* [What to do]:
Check every line of the entries below for the word "salvato", and copy the ones that have it.

(Stored data)
○ ○ ○ ○

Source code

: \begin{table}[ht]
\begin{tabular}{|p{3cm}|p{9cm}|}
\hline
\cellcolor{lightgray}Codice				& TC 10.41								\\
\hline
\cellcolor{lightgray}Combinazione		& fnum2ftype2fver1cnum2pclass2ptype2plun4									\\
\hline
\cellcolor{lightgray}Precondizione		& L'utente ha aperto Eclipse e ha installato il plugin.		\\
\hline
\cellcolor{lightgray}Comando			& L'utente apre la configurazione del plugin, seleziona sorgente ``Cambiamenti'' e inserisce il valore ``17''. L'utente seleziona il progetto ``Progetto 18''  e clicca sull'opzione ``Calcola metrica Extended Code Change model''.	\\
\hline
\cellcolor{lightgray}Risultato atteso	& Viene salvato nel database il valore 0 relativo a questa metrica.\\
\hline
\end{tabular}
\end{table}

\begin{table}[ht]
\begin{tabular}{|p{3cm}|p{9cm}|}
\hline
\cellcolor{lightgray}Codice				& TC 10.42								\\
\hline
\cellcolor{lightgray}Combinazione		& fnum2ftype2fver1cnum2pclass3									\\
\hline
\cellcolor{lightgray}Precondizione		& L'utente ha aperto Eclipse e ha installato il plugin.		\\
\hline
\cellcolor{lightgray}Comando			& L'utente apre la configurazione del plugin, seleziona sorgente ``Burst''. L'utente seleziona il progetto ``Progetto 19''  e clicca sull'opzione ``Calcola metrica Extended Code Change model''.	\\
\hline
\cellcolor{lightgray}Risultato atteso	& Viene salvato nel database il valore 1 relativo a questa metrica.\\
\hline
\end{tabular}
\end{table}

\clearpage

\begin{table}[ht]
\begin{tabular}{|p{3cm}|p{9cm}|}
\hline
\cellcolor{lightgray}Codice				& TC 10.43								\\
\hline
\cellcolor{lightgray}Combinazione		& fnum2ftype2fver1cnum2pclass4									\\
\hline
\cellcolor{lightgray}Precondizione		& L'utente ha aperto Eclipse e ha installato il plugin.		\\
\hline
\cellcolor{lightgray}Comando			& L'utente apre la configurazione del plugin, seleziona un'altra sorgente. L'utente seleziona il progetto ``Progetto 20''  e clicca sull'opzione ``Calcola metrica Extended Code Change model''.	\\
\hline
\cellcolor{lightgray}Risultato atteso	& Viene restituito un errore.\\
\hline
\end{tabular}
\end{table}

○ ○ ○ ○

* [Expected answer]:
\cellcolor{lightgray}Risultato atteso	& Viene salvato nel database il valore 0 relativo a questa metrica.\\
\cellcolor{lightgray}Risultato atteso	& Viene salvato nel database il valore 1 relativo a questa metrica.\\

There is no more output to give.